Bekker: improving biometric passport may
News | 02/27/2012
The use of fingerprints and digital photographs (biometrics) in the passport and identity card has not failed, but supplies still insufficiently. The fingerprints are not in a central database, they are not checked at the border and also largely to the issuance of travel documents to the municipal service. There are possibilities for the use of fingerprints and photographs on passports and ID cards better. The high expectations of ten years ago did not materialize.
A bit too mildly for the Dutch civil liberties campaigners, Privacy First, who have published a commentary on Professor Bekker's report in which they say, among other things:
An interesting detail in this context is that already the end of 2009 the huge error rate (21%) upon verification of fingerprints known to State Secretary Bijleveld (Kingdom Relations).
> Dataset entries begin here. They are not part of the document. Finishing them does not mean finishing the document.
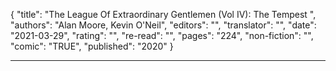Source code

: {
"title": "The League Of Extraordinary Gentlemen (Vol IV): The Tempest ",
"authors": "Alan Moore, Kevin O'Neil",
"editors": "",
"translator": "",
"date": "2021-03-29",
"rating": "",
"re-read": "",
"pages": "224",
"non-fiction": "",
"comic": "TRUE",
"published": "2020"
}

---
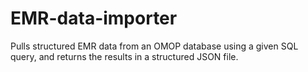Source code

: # EMR-data-importer

Pulls structured EMR data from an OMOP database using a given SQL query, and returns the results in a structured JSON file.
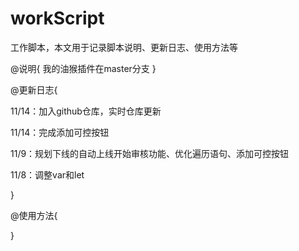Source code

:# workScript
工作脚本，本文用于记录脚本说明、更新日志、使用方法等

@说明{
我的油猴插件在master分支
}

@更新日志{

11/14：加入github仓库，实时仓库更新

11/14：完成添加可控按钮

11/9：规划下线的自动上线开始审核功能、优化遍历语句、添加可控按钮

11/8：调整var和let

}

@使用方法{

}
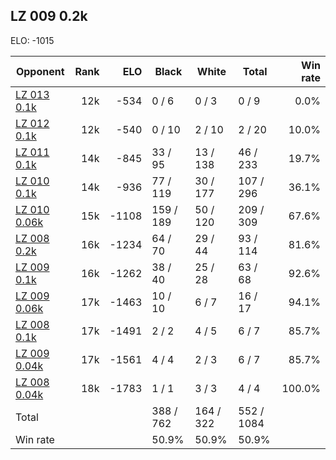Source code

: ## LZ 009 0.2k ##

ELO: -1015

Opponent | Rank | ELO | Black | White | Total | Win rate
---------|-----:|----:|-------|-------|-------|-------:
[LZ 013 0.1k](LZ%20013%200.1k.md) | 12k | -534 | 0 / 6 | 0 / 3 | 0 / 9 | 0.0%
[LZ 012 0.1k](LZ%20012%200.1k.md) | 12k | -540 | 0 / 10 | 2 / 10 | 2 / 20 | 10.0%
[LZ 011 0.1k](LZ%20011%200.1k.md) | 14k | -845 | 33 / 95 | 13 / 138 | 46 / 233 | 19.7%
[LZ 010 0.1k](LZ%20010%200.1k.md) | 14k | -936 | 77 / 119 | 30 / 177 | 107 / 296 | 36.1%
[LZ 010 0.06k](LZ%20010%200.06k.md) | 15k | -1108 | 159 / 189 | 50 / 120 | 209 / 309 | 67.6%
[LZ 008 0.2k](LZ%20008%200.2k.md) | 16k | -1234 | 64 / 70 | 29 / 44 | 93 / 114 | 81.6%
[LZ 009 0.1k](LZ%20009%200.1k.md) | 16k | -1262 | 38 / 40 | 25 / 28 | 63 / 68 | 92.6%
[LZ 009 0.06k](LZ%20009%200.06k.md) | 17k | -1463 | 10 / 10 | 6 / 7 | 16 / 17 | 94.1%
[LZ 008 0.1k](LZ%20008%200.1k.md) | 17k | -1491 | 2 / 2 | 4 / 5 | 6 / 7 | 85.7%
[LZ 009 0.04k](LZ%20009%200.04k.md) | 17k | -1561 | 4 / 4 | 2 / 3 | 6 / 7 | 85.7%
[LZ 008 0.04k](LZ%20008%200.04k.md) | 18k | -1783 | 1 / 1 | 3 / 3 | 4 / 4 | 100.0%
Total | | | 388 / 762 | 164 / 322 | 552 / 1084 | 
Win rate| | | 50.9% | 50.9% | 50.9% | 
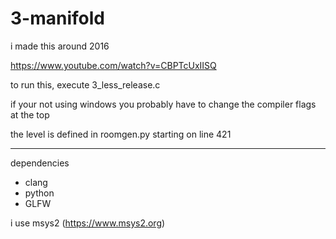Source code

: # 3-manifold

i made this around 2016


https://www.youtube.com/watch?v=CBPTcUxIISQ

to run this, execute 3_less_release.c

if your not using windows you probably have to change the compiler flags at the top

the level is defined in roomgen.py starting on line 421

---

dependencies
- clang
- python
- GLFW

i use msys2 (https://www.msys2.org)
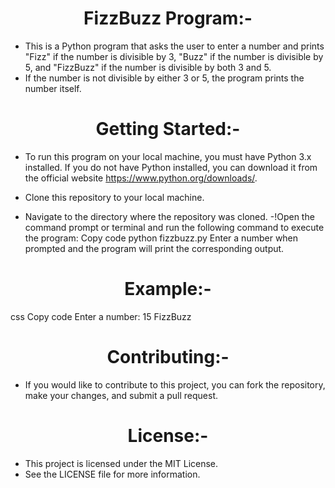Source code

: <h1 align="center">FizzBuzz Program:-</h1>

- This is a Python program that asks the user to enter a number and prints "Fizz" if the number is divisible by 3, "Buzz" if the number is divisible by 5, and "FizzBuzz" if the number is divisible by both 3 and 5. 
- If the number is not divisible by either 3 or 5, the program prints the number itself.

<h1 align="center">Getting Started:-</h1>

- To run this program on your local machine, you must have Python 3.x installed. If you do not have Python installed, you can download it from the official website https://www.python.org/downloads/.

- Clone this repository to your local machine.
- Navigate to the directory where the repository was cloned.
-!Open the command prompt or terminal and run the following command to execute the program:
Copy code
python fizzbuzz.py
Enter a number when prompted and the program will print the corresponding output.
<h1 align="center">Example:-</h1>

css
Copy code
Enter a number: 15
FizzBuzz
<h1 align="center">Contributing:-</h1>

- If you would like to contribute to this project, you can fork the repository, make your changes, and submit a pull request.

<h1 align="center">License:-</h1>

- This project is licensed under the MIT License.
- See the LICENSE file for more information.



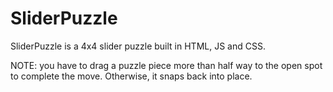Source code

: SliderPuzzle
============

SliderPuzzle is a 4x4 slider puzzle built in HTML, JS and CSS.

NOTE: you have to drag a puzzle piece more than half way to the open spot to complete the move. Otherwise, it snaps back into place.
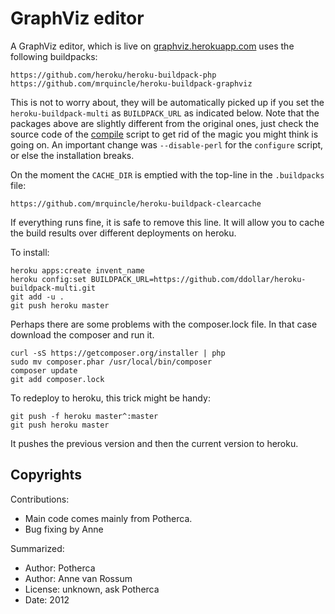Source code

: # GraphViz editor

A GraphViz editor, which is live on [graphviz.herokuapp.com](http://graphviz.herokuapp.com) uses the following buildpacks:
    
    https://github.com/heroku/heroku-buildpack-php
    https://github.com/mrquincle/heroku-buildpack-graphviz

This is not to worry about, they will be automatically picked up if you set the `heroku-buildpack-multi` as `BUILDPACK_URL` as indicated below. Note that the packages above are slightly different from the original ones, just check the source code of the [compile](https://github.com/mrquincle/heroku-buildpack-graphviz/blob/master/bin/compile) script to get rid of the magic you might think is going on. An important change was `--disable-perl` for the `configure` script, or else the installation breaks.

On the moment the `CACHE_DIR` is emptied with the top-line in the `.buildpacks` file:

    https://github.com/mrquincle/heroku-buildpack-clearcache

If everything runs fine, it is safe to remove this line. It will allow you to cache the build results over different deployments on heroku.

To install:

    heroku apps:create invent_name
    heroku config:set BUILDPACK_URL=https://github.com/ddollar/heroku-buildpack-multi.git
    git add -u .
    git push heroku master

Perhaps there are some problems with the composer.lock file. In that case download the composer and run it.

    curl -sS https://getcomposer.org/installer | php
    sudo mv composer.phar /usr/local/bin/composer
    composer update
    git add composer.lock

To redeploy to heroku, this trick might be handy:

    git push -f heroku master^:master
    git push heroku master

It pushes the previous version and then the current version to heroku.

## Copyrights

Contributions: 
* Main code comes mainly from Potherca. 
* Bug fixing by Anne

Summarized:

* Author: Potherca
* Author: Anne van Rossum
* License: unknown, ask Potherca
* Date: 2012

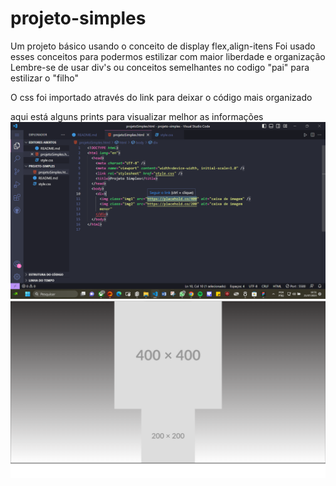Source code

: # projeto-simples

Um projeto básico usando o conceito de display flex,align-itens
Foi usado esses conceitos para podermos estilizar com maior liberdade e organização
Lembre-se de usar div's ou conceitos semelhantes no codigo "pai" para estilizar o "filho"


O css foi importado através do link para deixar o código mais organizado

aqui está alguns prints para visualizar melhor as informações
<img src= "./img-simples01.png">
<img src= "./img-simples02.png">
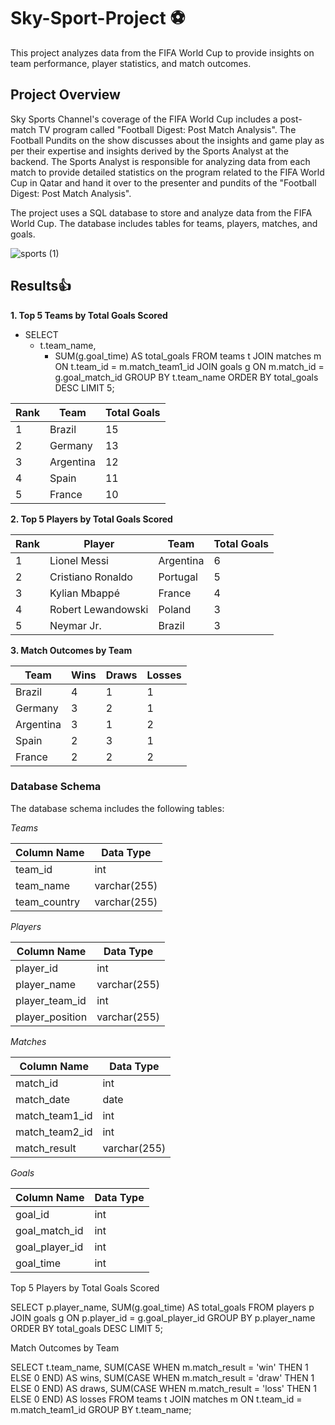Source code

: # Sky-Sport-Project :soccer:


This project analyzes data from the FIFA World Cup to provide insights on team performance, player statistics, and match outcomes.

## **Project Overview**

Sky Sports Channel's coverage of the FIFA World Cup includes a post-match TV program called "Football Digest: Post Match Analysis". The Football Pundits on the show discusses about the insights and game play as per their expertise and insights derived by the Sports Analyst at the backend. The Sports Analyst is responsible for analyzing data from each match to provide detailed statistics on the program related to the FIFA World Cup in Qatar and hand it over to the presenter and pundits of the "Football Digest: Post Match Analysis". 

The project uses a SQL database to store and analyze data from the FIFA World Cup. The database includes tables for teams, players, matches, and goals.

![sports (1)](https://github.com/user-attachments/assets/9ffde39e-8671-4bc1-ba7c-b1e88f3faf48)

## **Results**:+1:

**1. Top 5 Teams by Total Goals Scored**

- SELECT 
  - t.team_name, 
    - SUM(g.goal_time) AS total_goals
FROM 
  teams t
JOIN matches m ON t.team_id = m.match_team1_id
  JOIN goals g ON m.match_id = g.goal_match_id
GROUP BY 
  t.team_name
ORDER BY 
  total_goals DESC
LIMIT 5;

 | Rank | Team | Total Goals |
| --- | --- | --- |
| 1 | Brazil | 15 |
| 2 | Germany | 13 |
| 3 | Argentina | 12 |
| 4 | Spain | 11 |
| 5 | France | 10 |

**2. Top 5 Players by Total Goals Scored**

| Rank | Player | Team | Total Goals |
| --- | --- | --- | --- |
| 1 | Lionel Messi | Argentina | 6 |
| 2 | Cristiano Ronaldo | Portugal | 5 |
| 3 | Kylian Mbappé | France | 4 |
| 4 | Robert Lewandowski | Poland | 3 |
| 5 | Neymar Jr. | Brazil | 3 |

**3. Match Outcomes by Team**

| Team | Wins | Draws | Losses |
| --- | --- | --- | --- |
| Brazil | 4 | 1 | 1 |
| Germany | 3 | 2 | 1 |
| Argentina | 3 | 1 | 2 |
| Spain | 2 | 3 | 1 |
| France | 2 | 2 | 2 |


### **Database Schema**

The database schema includes the following tables:

*Teams*

| Column Name | Data Type |
| --- | --- |
| team_id | int |
| team_name | varchar(255) |
| team_country | varchar(255) |

*Players*

| Column Name | Data Type |
| --- | --- |
| player_id | int |
| player_name | varchar(255) |
| player_team_id | int |
| player_position | varchar(255) |

*Matches*

| Column Name | Data Type |
| --- | --- |
| match_id | int |
| match_date | date |
| match_team1_id | int |
| match_team2_id | int |
| match_result | varchar(255) |

*Goals*

| Column Name | Data Type |
| --- | --- |
| goal_id | int |
| goal_match_id | int |
| goal_player_id | int |
| goal_time | int |







Top 5 Players by Total Goals Scored


SELECT 
  p.player_name, 
  SUM(g.goal_time) AS total_goals
FROM 
  players p
  JOIN goals g ON p.player_id = g.goal_player_id
GROUP BY 
  p.player_name
ORDER BY 
  total_goals DESC
LIMIT 5;


Match Outcomes by Team


SELECT 
  t.team_name, 
  SUM(CASE WHEN m.match_result = 'win' THEN 1 ELSE 0 END) AS wins,
  SUM(CASE WHEN m.match_result = 'draw' THEN 1 ELSE 0 END) AS draws,
  SUM(CASE WHEN m.match_result = 'loss' THEN 1 ELSE 0 END) AS losses
FROM 
  teams t
  JOIN matches m ON t.team_id = m.match_team1_id
GROUP BY 
  t.team_name;
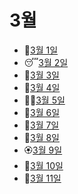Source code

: # 3월

- 🥃[3월 1일](3.1.md)
- 😴[3월 2일](3.2.md)
- 🦢[3월 3일](3.3.md)
- 🦉[3월 4일](3.4.md)
- 👨‍🦱[3월 5일](3.5.md)
- 💅[3월 6일](3.6.md)
- 👲[3월 7일](3.7.md)
- 👛[3월 8일](3.8.md)
- 🏵️[3월 9일](3.9.md)
- 🤯[3월 10일](3.10.md)
- 👣[3월 11일](3.11.md)
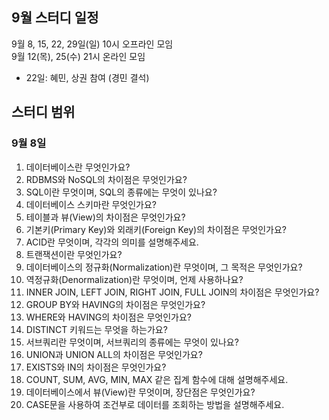 ## 9월 스터디 일정
9월 8, 15, 22, 29일(일) 10시 오프라인 모임   
9월 12(목), 25(수) 21시 온라인 모임
- 22일: 혜민, 상권 참여 (경민 결석)

## 스터디 범위
### 9월 8일
1. 데이터베이스란 무엇인가요?
2. RDBMS와 NoSQL의 차이점은 무엇인가요?
3. SQL이란 무엇이며, SQL의 종류에는 무엇이 있나요?
4. 데이터베이스 스키마란 무엇인가요?
5. 테이블과 뷰(View)의 차이점은 무엇인가요?
6. 기본키(Primary Key)와 외래키(Foreign Key)의 차이점은 무엇인가요?
7. ACID란 무엇이며, 각각의 의미를 설명해주세요.
8. 트랜잭션이란 무엇인가요?
9. 데이터베이스의 정규화(Normalization)란 무엇이며, 그 목적은 무엇인가요?
10. 역정규화(Denormalization)란 무엇이며, 언제 사용하나요?
11. INNER JOIN, LEFT JOIN, RIGHT JOIN, FULL JOIN의 차이점은 무엇인가요?
12. GROUP BY와 HAVING의 차이점은 무엇인가요?
13. WHERE와 HAVING의 차이점은 무엇인가요?
14. DISTINCT 키워드는 무엇을 하는가요?
15. 서브쿼리란 무엇이며, 서브쿼리의 종류에는 무엇이 있나요?
16. UNION과 UNION ALL의 차이점은 무엇인가요?
17. EXISTS와 IN의 차이점은 무엇인가요?
18. COUNT, SUM, AVG, MIN, MAX 같은 집계 함수에 대해 설명해주세요.
19. 데이터베이스에서 뷰(View)란 무엇이며, 장단점은 무엇인가요?
20. CASE문을 사용하여 조건부로 데이터를 조회하는 방법을 설명해주세요.
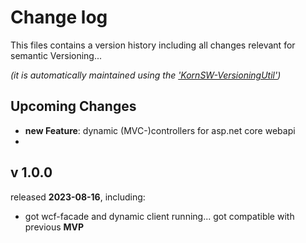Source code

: # Change log
This files contains a version history including all changes relevant for semantic Versioning...

*(it is automatically maintained using the ['KornSW-VersioningUtil'](https://github.com/KornSW/VersioningUtil))*


## Upcoming Changes

- **new Feature**: dynamic (MVC-)controllers for asp.net core webapi
- 

## v 1.0.0
released **2023-08-16**, including:
 - got wcf-facade and dynamic client running... got compatible with previous **MVP**



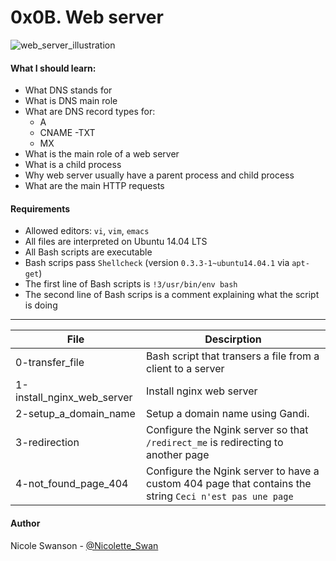 # 0x0B. Web server
![web_server_illustration](https://cdn.dribbble.com/users/949592/screenshots/4211815/worry-free-2.jpg)
#### What I should learn:
- What DNS stands for
- What is DNS main role
- What are DNS record types for:
	- A
	- CNAME
	-TXT
	- MX
- What is the main role of a web server
- What is a child process
- Why web server usually have a parent process and child process
- What are the main HTTP requests

#### Requirements
- Allowed editors: `vi`, `vim`, `emacs`
- All files are interpreted on Ubuntu 14.04 LTS
- All Bash scripts are executable
- Bash scrips pass `Shellcheck` (version `0.3.3-1~ubuntu14.04.1` via `apt-get`)
- The first line of Bash scripts is `!3/usr/bin/env bash`
- The second line of Bash scrips is a comment explaining what the script is doing

---
File | Descirption
-----|------------
0-transfer\_file | Bash script that transers a file from a client to a server
1-install\_nginx\_web\_server | Install nginx web server
2-setup\_a\_domain\_name | Setup a domain name using Gandi.
3-redirection | Configure the Ngink server so that `/redirect_me` is redirecting to another page
4-not\_found\_page\_404 | Configure the Ngink server to have a custom 404 page that contains the string `Ceci n'est pas une page`

#### Author
Nicole Swanson - [@Nicolette_Swan](https://twitter.com/Nicolette_Swan)
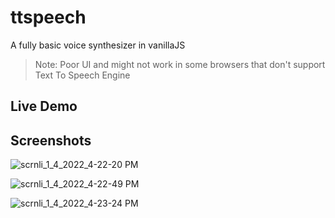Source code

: # ttspeech

A fully basic voice synthesizer in vanillaJS

>Note: Poor UI and might not work in some browsers that don't support Text To Speech Engine

## Live Demo 


## Screenshots 

![scrnli_1_4_2022_4-22-20 PM](https://user-images.githubusercontent.com/92443116/148065591-26c32fc9-4f48-4536-ace8-4cb8b8b9b01a.png)

![scrnli_1_4_2022_4-22-49 PM](https://user-images.githubusercontent.com/92443116/148065599-ca1742b8-f071-4361-8e68-c6cc56f3252d.png)

![scrnli_1_4_2022_4-23-24 PM](https://user-images.githubusercontent.com/92443116/148065604-38e9cafd-3bf1-4202-bfcc-b2175d3be7e7.png)
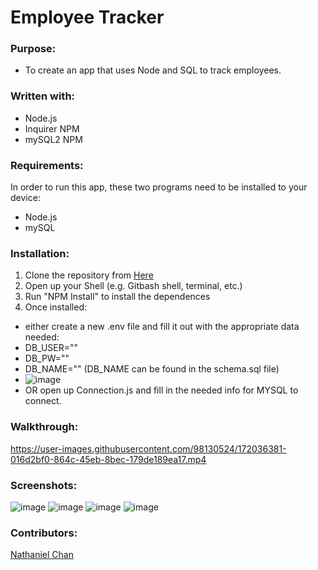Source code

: # Employee Tracker

### Purpose:
* To create an app that uses Node and SQL to track employees.

### Written with:
* Node.js
* Inquirer NPM
* mySQL2 NPM

### Requirements:
In order to run this app, these two programs need to be installed to your device:
* Node.js
* mySQL

### Installation:
1. Clone the repository from [Here](https://github.com/nchan22/employee-tracker)
2. Open up your Shell (e.g. Gitbash shell, terminal, etc.)
3. Run "NPM Install" to install the dependences
4. Once installed: 
* either create a new .env file and fill it out with the appropriate data needed:
* DB_USER=""
* DB_PW=""
* DB_NAME=""    (DB_NAME can be found in the schema.sql file)
* ![image](https://user-images.githubusercontent.com/98130524/172037494-9010ac16-3bad-4fac-a7bc-ea3cd0b435ba.png)
* OR open up Connection.js and fill in the needed info for MYSQL to connect.




### Walkthrough:


https://user-images.githubusercontent.com/98130524/172036381-016d2bf0-864c-45eb-8bec-179de189ea17.mp4

### Screenshots:
![image](https://user-images.githubusercontent.com/98130524/172037602-3dc71bcc-d968-446f-8a67-e36ded5b5363.png)
![image](https://user-images.githubusercontent.com/98130524/172037607-6cb3b338-2c5a-4c0b-a19d-52cfed3a4fe6.png)
![image](https://user-images.githubusercontent.com/98130524/172037612-29cc469b-f574-49b6-a051-d93dd6d86d21.png)
![image](https://user-images.githubusercontent.com/98130524/172037690-4c3b9a75-2915-444b-b39d-505246522f1c.png)


### Contributors:
[Nathaniel Chan](https://github.com/nchan22)
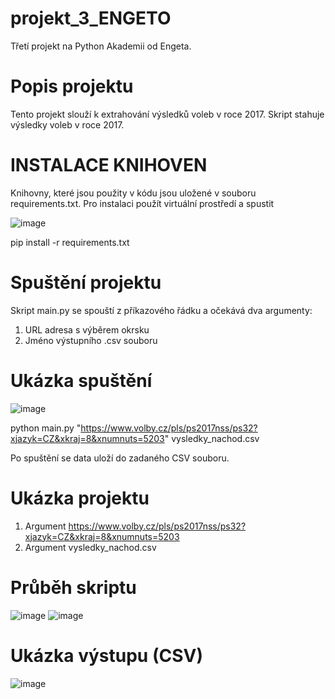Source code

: # projekt_3_ENGETO
Třetí projekt na Python Akademii od Engeta.

# Popis projektu
Tento projekt slouží k extrahování výsledků voleb v roce 2017.
Skript stahuje výsledky voleb v roce 2017.

# INSTALACE KNIHOVEN
Knihovny, které jsou použity v kódu jsou uložené v souboru requirements.txt. 
Pro instalaci použít virtuální prostředí a spustit

![image](https://github.com/user-attachments/assets/a76b2758-a5d9-4bc5-9a6c-f154a5acbb01)


pip install -r requirements.txt

# Spuštění projektu
Skript main.py se spouští z příkazového řádku a očekává dva argumenty:
1. URL adresa s výběrem okrsku
2. Jméno výstupního .csv souboru

# Ukázka spuštění
![image](https://github.com/user-attachments/assets/ab5453d1-81c0-407a-af6b-6dd75fe624ed)

python main.py "https://www.volby.cz/pls/ps2017nss/ps32?xjazyk=CZ&xkraj=8&xnumnuts=5203" vysledky_nachod.csv

Po spuštění se data uloží do zadaného CSV souboru.

# Ukázka projektu

1. Argument https://www.volby.cz/pls/ps2017nss/ps32?xjazyk=CZ&xkraj=8&xnumnuts=5203
2. Argument vysledky_nachod.csv

# Průběh skriptu
![image](https://github.com/user-attachments/assets/a6347669-dcf0-415d-a41e-33dc3b048ffd)
![image](https://github.com/user-attachments/assets/58b64c7e-9b0c-4ff0-b49d-e12b14875233)


# Ukázka výstupu (CSV)
![image](https://github.com/user-attachments/assets/c34286b0-ab31-4d7f-ade7-4acce588b10b)








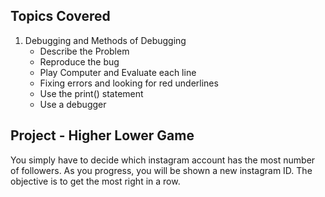 ## Topics Covered

1. Debugging and Methods of Debugging
     - Describe the Problem
     - Reproduce the bug
     - Play Computer and Evaluate each line
     - Fixing errors and looking for red underlines
     - Use the print() statement
     - Use a debugger


## Project - Higher Lower Game

You simply have to decide which instagram account has the most number of followers. As you progress, you will be shown a new instagram ID. The objective is to get the most right in a row.

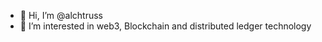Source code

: - 👋 Hi, I’m @alchtruss
- 👀 I’m interested in web3, Blockchain and distributed ledger technology

<!---
alchtruss/alchtruss is a ✨ special ✨ repository because its `README.md` (this file) appears on your GitHub profile.
You can click the Preview link to take a look at your changes.
--->
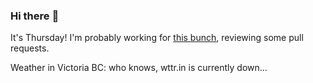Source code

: ### Hi there :wave:

It's Thursday! I'm probably working for [this bunch](https://github.com/kohofinancial), reviewing some pull requests.

Weather in Victoria BC: who knows, wttr.in is currently down...
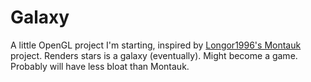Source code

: Galaxy
======

A little OpenGL project I'm starting, inspired by [Longor1996's Montauk](https://github.com/Longor1996/Montauk) project. Renders stars is a galaxy (eventually). Might become a game. Probably will have less bloat than Montauk.
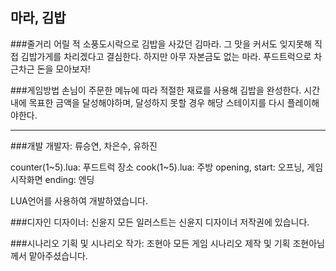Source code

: 마라, 김밥
---

###줄거리
어릴 적 소풍도시락으로 김밥을 사갔던 김마라.
그 맛을 커서도 잊지못해 직접 김밥가게를 차리겠다고 결심한다.
하지만 아무 자본금도 없는 마라.
푸드트럭으로 차근차근 돈을 모아보자!

###게임방법
손님이 주문한 메뉴에 따라 적절한 재료를 사용해 김밥을 완성한다.
시간 내에 목표한 금액을 달성해야하며,
달성하지 못할 경우 해당 스테이지를 다시 플레이해야한다.

---
###개발
개발자: 류승연, 차은수, 유하진

counter(1~5).lua: 푸드트럭 장소
cook(1~5).lua: 주방
opening, start: 오프닝, 게임시작화면
ending: 엔딩

LUA언어를 사용하여 개발하였습니다.

###디자인
디자이너: 신윤지
모든 일러스트는 신윤지 디자이너 저작권에 있습니다.

###시나리오
기획 및 시나리오 작가: 조현아
모든 게임 시나리오 제작 및 기획 조현아님께서 맡아주셨습니다.


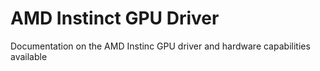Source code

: # AMD Instinct GPU Driver

Documentation on the AMD Instinc GPU driver and hardware capabilities available
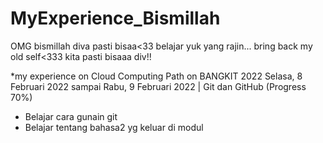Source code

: # MyExperience_Bismillah
OMG bismillah diva pasti bisaa&lt;33 belajar yuk yang rajin... bring back my old self&lt;333 kita pasti bisaaa div!!

*my experience on Cloud Computing Path on BANGKIT 2022
Selasa, 8 Februari 2022 sampai Rabu, 9 Februari 2022 | Git dan GitHub (Progress 70%)
- Belajar cara gunain git
- Belajar tentang bahasa2 yg keluar di modul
The House was not until end of April 2011 informed about this error rate ...
It should be pointed out for new readers that when we say "fingerprints" here, we mean the newish technology of flat print fingerprinting, a glorified photocopying process adopted by the UK Home Office and others. Unlike traditional rolled print fingerprinting – which works – there is no police fingerprint expert involved, it's quick, it's cheap, it's clean and it's utterly unreliable.
That's a Google translation again but 21% is a massive error rate in any language.Suppose you're an officer of the UK Border Force, you're sitting at Heathrow and two A380s have just landed. That gives you 1,000 travellers to check using the Secure ID system the geniuses back at the Home Office have provided you with. You know that on average you're going to get 210 false alerts. You're going to waste your time and the time of 210 travellers because Secure ID wrongly tells you that they are not who they say they are.
You can see why Brodie Clark told the Home Affairs Committee that fingerprint checks at the border are the least reliable security/identity checks his (now ex-)staff perform, why Secure ID is their ninth and bottom priority, and why when push comes to shove in the immigration hall – as it does with 1,000 tired people – the most sensible thing to do is to drop Secure ID.
You can see that. And the Dutch can see it. They've dropped their plans to maintain central registers of people's biometrics and to rely on biometrics for security. That's the lesson they learn from the fact that the wretched technology just isn't good enough or, as Professor Bekker puts it, "the high expectations of ten years ago did not materialize".
But not here in the UK. Oh no. Here in Alice's Wonderland we both acknowledge that the technology doesn't work and continue to spend money on it.
On 27 February 2012, the same day as the Dutch Ministry of the Interior and Kingdom Relations announcement above, the Guardian told us that "the government is to double the number of people required to have a biometric residence permit (BRP) to stay in the UK, raising the number to 400,000 a year". By all means hand out residence permits where that is the right thing to do. But given that the biometrics don't work, why make them biometric residence permits? The biometrics add nothing. Except cost.
These biometric residence permits are all part of IABS, the Home Office's new Immigration and Asylum Biometric System. It doesn't just "do" residence permits. It's also meant to do border security. And it's meant to help to keep the 2012 Olympics safe.
In its first 18 months in power, the coalition government spent £735 million with IABS contractors.
The Dutch know that the biometric bits of IABS are a waste of time and money. A 21% error rate is a fail. Why can't the UK learn the same lesson?